Marcus Rashford has made a similar mistake. Instead of mucking about with petitions, he should start up a ferry company with no ferries like the one given a ferry contract to deal with Brexit back in 2018. Within a week there would be enough money to feed every child a five-course banquet starting with “quail compote served in pelican beak” personally stirred by Marco Pierre White.      

Tory MP Brendan Clarke-Smith explained his opposition to Marcus Rashford’s proposal for £15 food vouchers for hungry children, saying: “I do not believe in nationalising children.” This is why, in the 1930s, when kids were starving with rickets, they would splutter joyfully between rasping coughs, “at least I’m not nationalised”.

If you see a starving child, don’t be one of these communists who thinks their problem can be solved by food. If they’re really hungry, the kindest thing you can do is sell them to an Albanian child trafficking gang, so they can feel the pride of paying their own way in life.

Boris Johnson also said MPs who voted against the bill to give free school meals to children, understand the problems raised by Rashford. I’m sure that’s true. For example, Jacob Rees-Mogg voted against the bill, and the lowest estimate of his wealth is £55m. He has six children, so if each of them was so hungry they needed more than £9,167,000 worth of food, they would have to go without.

This is a worry he has to live with every day, that he will have to look a child in the eye and say “I’m afraid we can’t afford the entire fishing stock of Norway today. So I’m sorry Titus Andronicus, you’ll have to put your tummy rumbles out of your mind.”

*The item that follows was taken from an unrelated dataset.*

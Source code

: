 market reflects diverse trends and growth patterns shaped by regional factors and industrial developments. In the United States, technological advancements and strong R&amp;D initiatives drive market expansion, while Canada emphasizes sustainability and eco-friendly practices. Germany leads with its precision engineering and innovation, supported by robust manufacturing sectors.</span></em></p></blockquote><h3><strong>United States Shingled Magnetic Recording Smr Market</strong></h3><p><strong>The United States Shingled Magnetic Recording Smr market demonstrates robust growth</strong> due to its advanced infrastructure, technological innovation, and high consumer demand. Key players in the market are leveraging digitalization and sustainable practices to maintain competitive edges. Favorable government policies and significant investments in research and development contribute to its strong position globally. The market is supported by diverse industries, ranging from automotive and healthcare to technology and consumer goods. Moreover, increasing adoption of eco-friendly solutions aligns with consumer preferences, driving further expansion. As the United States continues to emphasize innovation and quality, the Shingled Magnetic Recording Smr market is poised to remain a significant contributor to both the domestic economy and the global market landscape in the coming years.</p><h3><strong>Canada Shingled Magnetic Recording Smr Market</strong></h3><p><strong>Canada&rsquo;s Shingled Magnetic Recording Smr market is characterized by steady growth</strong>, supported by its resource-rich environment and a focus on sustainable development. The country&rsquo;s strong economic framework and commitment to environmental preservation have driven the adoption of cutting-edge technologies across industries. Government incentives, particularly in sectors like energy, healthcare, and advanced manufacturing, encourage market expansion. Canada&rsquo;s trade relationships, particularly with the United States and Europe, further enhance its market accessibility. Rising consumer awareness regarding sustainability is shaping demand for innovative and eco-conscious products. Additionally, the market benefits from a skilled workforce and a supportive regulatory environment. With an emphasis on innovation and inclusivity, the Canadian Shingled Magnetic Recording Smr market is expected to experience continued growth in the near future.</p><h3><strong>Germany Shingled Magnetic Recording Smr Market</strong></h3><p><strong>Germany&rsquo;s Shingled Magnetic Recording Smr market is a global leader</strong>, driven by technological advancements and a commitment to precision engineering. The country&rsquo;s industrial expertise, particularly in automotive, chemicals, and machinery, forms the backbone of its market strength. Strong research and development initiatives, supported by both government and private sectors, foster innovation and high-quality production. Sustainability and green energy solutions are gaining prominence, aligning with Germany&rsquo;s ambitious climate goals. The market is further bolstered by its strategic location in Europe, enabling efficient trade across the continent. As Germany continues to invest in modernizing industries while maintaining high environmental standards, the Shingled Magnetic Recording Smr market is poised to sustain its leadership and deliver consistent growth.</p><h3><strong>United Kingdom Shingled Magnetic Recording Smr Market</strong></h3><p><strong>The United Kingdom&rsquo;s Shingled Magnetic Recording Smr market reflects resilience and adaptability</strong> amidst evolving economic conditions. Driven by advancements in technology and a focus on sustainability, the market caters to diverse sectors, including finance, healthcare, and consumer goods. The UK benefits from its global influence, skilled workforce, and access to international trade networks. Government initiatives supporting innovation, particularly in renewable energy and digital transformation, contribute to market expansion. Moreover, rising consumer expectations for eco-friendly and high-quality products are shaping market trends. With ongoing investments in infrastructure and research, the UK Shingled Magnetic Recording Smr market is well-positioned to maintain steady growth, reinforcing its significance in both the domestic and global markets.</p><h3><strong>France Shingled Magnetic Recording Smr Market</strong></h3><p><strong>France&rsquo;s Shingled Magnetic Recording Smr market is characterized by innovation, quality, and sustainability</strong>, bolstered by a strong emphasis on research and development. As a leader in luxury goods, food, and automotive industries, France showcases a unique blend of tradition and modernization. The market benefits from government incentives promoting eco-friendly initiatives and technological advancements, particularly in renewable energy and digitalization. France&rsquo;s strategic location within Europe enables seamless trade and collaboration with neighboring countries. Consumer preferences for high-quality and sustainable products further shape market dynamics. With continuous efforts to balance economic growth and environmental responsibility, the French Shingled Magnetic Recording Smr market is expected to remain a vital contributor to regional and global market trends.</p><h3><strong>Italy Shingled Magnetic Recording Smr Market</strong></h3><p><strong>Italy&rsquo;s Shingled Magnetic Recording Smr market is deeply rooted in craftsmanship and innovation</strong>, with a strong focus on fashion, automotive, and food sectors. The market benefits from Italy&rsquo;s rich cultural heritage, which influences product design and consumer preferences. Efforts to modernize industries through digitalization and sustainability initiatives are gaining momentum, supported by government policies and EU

The MPs who voted against providing dinners for children must watch the film Oliver and be outraged. Because they’d probably say: “It’s fair enough that Oliver isn’t given anything when he asks for ‘more’, but he should never have been given anything in the first place. That was the problem with Dickensian London, it was too kind to children.”

Maybe the government should outsource the feeding of children to the same companies they’ve contracted to track and trace, like Serco. Not only will they not feed them, they won’t even find them. It will be a fun game of hide-and-seek to take the kids’ minds off the fact that they’re hungry.

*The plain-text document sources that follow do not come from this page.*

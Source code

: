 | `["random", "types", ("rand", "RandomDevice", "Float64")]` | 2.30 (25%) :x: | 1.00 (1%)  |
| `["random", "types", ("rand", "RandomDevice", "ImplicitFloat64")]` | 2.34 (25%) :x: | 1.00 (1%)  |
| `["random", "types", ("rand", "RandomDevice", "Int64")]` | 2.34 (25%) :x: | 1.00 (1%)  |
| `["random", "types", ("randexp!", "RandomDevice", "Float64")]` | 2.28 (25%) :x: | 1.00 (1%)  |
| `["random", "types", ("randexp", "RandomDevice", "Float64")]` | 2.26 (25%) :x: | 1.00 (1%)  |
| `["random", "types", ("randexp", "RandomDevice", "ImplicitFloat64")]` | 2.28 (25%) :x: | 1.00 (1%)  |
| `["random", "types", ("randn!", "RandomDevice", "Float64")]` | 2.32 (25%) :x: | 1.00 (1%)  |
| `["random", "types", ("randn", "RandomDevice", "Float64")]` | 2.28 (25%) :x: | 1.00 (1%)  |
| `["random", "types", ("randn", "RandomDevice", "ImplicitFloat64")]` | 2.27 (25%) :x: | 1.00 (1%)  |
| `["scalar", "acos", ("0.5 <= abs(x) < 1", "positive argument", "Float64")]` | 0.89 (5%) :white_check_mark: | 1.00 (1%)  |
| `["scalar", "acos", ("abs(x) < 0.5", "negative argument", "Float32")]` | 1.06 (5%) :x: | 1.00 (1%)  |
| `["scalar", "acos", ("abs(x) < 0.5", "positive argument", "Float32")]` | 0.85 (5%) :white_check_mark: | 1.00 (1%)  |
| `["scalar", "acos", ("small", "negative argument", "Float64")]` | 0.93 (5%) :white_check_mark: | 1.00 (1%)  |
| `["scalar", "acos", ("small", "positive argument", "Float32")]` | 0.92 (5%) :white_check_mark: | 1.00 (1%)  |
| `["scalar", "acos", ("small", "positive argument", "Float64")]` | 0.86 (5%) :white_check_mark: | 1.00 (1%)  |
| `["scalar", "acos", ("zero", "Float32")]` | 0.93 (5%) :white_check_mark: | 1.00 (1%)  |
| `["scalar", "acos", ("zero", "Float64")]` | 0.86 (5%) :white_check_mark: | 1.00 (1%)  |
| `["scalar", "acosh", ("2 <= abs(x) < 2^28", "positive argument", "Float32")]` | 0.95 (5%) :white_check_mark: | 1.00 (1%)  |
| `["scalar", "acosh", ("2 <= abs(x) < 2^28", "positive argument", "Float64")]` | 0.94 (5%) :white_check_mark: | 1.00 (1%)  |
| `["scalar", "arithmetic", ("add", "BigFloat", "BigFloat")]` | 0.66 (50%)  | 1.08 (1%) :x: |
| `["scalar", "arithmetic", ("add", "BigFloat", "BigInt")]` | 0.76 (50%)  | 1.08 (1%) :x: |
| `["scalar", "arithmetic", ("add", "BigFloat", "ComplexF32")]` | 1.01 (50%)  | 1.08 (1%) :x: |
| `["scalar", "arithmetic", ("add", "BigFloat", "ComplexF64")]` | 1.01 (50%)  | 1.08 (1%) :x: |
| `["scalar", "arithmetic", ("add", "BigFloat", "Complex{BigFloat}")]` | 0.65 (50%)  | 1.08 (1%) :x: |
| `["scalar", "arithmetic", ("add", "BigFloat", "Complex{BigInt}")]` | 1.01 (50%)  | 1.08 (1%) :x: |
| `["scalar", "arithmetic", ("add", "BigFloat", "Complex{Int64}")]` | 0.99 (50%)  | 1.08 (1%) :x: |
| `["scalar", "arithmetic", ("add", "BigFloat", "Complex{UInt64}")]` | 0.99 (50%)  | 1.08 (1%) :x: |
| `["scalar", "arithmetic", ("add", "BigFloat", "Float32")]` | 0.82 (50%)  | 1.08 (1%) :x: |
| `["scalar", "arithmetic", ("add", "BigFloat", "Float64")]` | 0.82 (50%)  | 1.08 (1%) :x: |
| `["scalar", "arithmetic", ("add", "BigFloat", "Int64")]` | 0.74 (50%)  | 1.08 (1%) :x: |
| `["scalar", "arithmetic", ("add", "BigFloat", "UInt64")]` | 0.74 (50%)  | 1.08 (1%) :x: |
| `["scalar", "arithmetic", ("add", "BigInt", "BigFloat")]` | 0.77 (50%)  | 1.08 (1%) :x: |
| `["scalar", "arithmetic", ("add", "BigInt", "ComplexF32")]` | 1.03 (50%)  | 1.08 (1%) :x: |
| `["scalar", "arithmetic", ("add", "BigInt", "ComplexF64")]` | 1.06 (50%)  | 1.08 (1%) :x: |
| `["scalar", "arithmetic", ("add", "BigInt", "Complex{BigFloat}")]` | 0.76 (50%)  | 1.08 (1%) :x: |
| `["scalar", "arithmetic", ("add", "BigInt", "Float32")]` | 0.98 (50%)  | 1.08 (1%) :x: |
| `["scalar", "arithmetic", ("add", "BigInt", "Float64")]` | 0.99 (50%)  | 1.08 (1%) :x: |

Several MPs who rejected the scheme to provide food commented that policies couldn’t be made by “celebrities”. And Rashford himself said many people told him he “doesn’t have the education of a politician”.

Because it’s only when you’re clever enough that you understand how important it is for people worth millions of pounds to deny hungry kids a £15 food voucher.

In a similar way, people with no experience of how the body works often believe if you’re hungry, the answer is to try and solve the problem with food. These idiots are the ones who cause the trouble.

And these are large sums we’re talking about, because the proposal that MPs were voting on was that the food vouchers would be worth £15. So a hungry child has to understand, if they AND Manchester as well as funding a seemingly useless track and trace system are to be helped out, that would cost £12,005,000,015, and no country can afford that.

Anyway, the government has responded to Rashford’s demand, they gave him an MBE. That’s generous enough isn’t it?

This could be the answer if the government is prepared to extend this scheme. Instead of wasting money on food, the government should give out prizes for the people who ask for it. If someone from a Child Poverty Group produces a report, revealing how many children are going without meals, Rishi Sunak can tell them they’ve done very well and give them a Super Star Certificate for being polite.

In his statement following the vote, Rashford said “We must work together to protect our most vulnerable children. This is not politics, it’s humanity.” No wonder the Tory MPs voted against that sort of nonsense.

It shows the Tories are serious about the commitments they made to the north of England. They’re doing all they can to look after people in the north, the only exceptions being children and northerners. Apart from that, they’re being wonderful.

But never mind all of this, someone referred to them as scum, that’s the worst thing.